Дитер Томэ - Вторжение жизни. Теория как тайная автобиография
Прежде всего я должен отвергнуть наифальшивейшую из легенд, которая выставляет меня неким теоретиком революции. Они, кажется, полагают, маленькие люди, что я подошел к вещам со стороны теории, что я конструктор теорий, замысловатой архитектуры, в которой можно запросто поселиться, раз уж известен ее адрес, и в которой можно через десять лет поменять две-три опоры, поменять местами три листа бумаги, чтобы достичь полного совершенства теории, которая бы их спасла. Но теории сделаны, чтобы умереть в войне времени: это более или менее мощные части, которые нужно вовремя ввести в бой, и какими бы ни были их достоинства и недостатки, их можно употреблять, только пока они полезны. Так же как нужно менять теории, поскольку их решающие победы еще больше, чем частичные поражения, их изматывают, – точно так же никакая актуальная эпоха не является частью теории: она есть прежде всего игра, конфликт, путешествие.[761]
Несколько позже он констатирует: «Поэтому те, кто излагает нам различные мысли о революции, обычно избегают сообщить нам о том, как они жили».[762]

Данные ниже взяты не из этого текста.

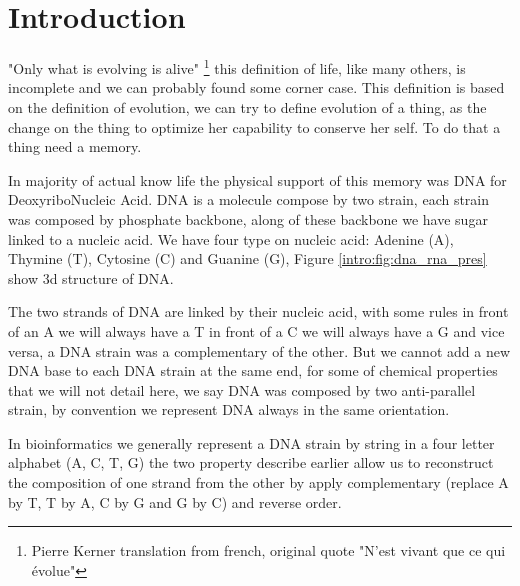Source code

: \documentclass[./main.tex]{subfiles}
\begin{document}
\chapter{Introduction}\label{chapter:introduction}

"Only what is evolving is alive" \footnote{Pierre Kerner translation from french, original quote "N'est vivant que ce qui évolue"} this definition of life, like many others, is incomplete and we can probably found some corner case. This definition is based on the definition of evolution, we can try to define evolution of a thing, as the change on the thing to optimize her capability to conserve her self. To do that a thing need a memory.

In majority of actual know life the physical support of this memory was DNA for DeoxyriboNucleic Acid. DNA is a molecule compose by two strain, each strain was composed by phosphate backbone, along of these backbone we have sugar linked to a nucleic acid. We have four type on nucleic acid: Adenine (A), Thymine (T), Cytosine (C) and Guanine (G), Figure \ref{intro:fig:dna_rna_pres} show 3d structure of DNA.

The two strands of DNA are linked by their nucleic acid, with some rules in front of an A we will always have a T in front of a C we will always have a G and vice versa, a DNA strain was a complementary of the other. But we cannot add a new DNA base to each DNA strain at the same end, for some of chemical properties that we will not detail here, we say DNA was composed by two anti-parallel strain, by convention we represent DNA always in the same orientation.

In bioinformatics we generally represent a DNA strain by string in a four letter alphabet (A, C, T, G) the two property describe earlier allow us to reconstruct the composition of one strand from the other by apply complementary (replace A by T, T by A, C by G and G by C) and reverse order.
\end{document}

В свете этих заявлений проясняется чисто стратегическая ценность теории, которая должна вступать всякий раз во вполне специфичную борьбу и в подходящий момент. У теории нет никакой общей или универсальной истинности, ее невозможно оторвать от здесь-и-теперь революционной практики, и в конечном итоге она как теория «снимает» себя, особенно если одерживает победу или соучаствует в ней. Уже этим Дебор четко отделяет себя от распространенного во Франции 1960–1970-х годов восхищения перед теорией и ее академическими корифеями (что касается теории революции, это Альтюссер, Лефевр, Касториадис… – все они преподавали на факультетах). У Дебора на передний план выходит связь теории и жизни: теория есть игра, конфликт, путешествие, и каждый теоретик должен быть способным дать отчет в том, как прожил жизнь. Во всяком случае, его «In Girum Imus…» именно об этом. Он начинается так же, как и его ранние картины «Общество спектакля» (1973) и «Опровержение всех до сих пор высказанных по поводу фильма "Общество спектакля" хвалебных и враждебных суждений» (1975), а именно бескомпромиссная критика общества спектакля обрушивается на зрителя сразу в первой же фразе фильма: «В этом фильме я не сделаю никакой уступки аудитории <…>. Эта публика, лишенная свободы и стерпевшая все, еще меньше, чем любая другая, заслуживает пощады».[763] Критический (т. е. теоретический) дискурс Дебора претендует на безоглядность. Для него важно не просто дать очередное новое описание «спектаклевого общества», а одновременно бросить читателю или зрителю едкий упрек: вы приспособились, вы всё приняли, вы не заслуживаете никакого осторожного или обходительного обращения, никакого уважения, и уж вовсе никакого развлекательного или – подавно – «теоретического» фильма, который ведь вы от меня ожидаете? Единственное, чего вы заслуживаете, – это моей автобиографии как доказательства того, что вашей покорности есть альтернатива.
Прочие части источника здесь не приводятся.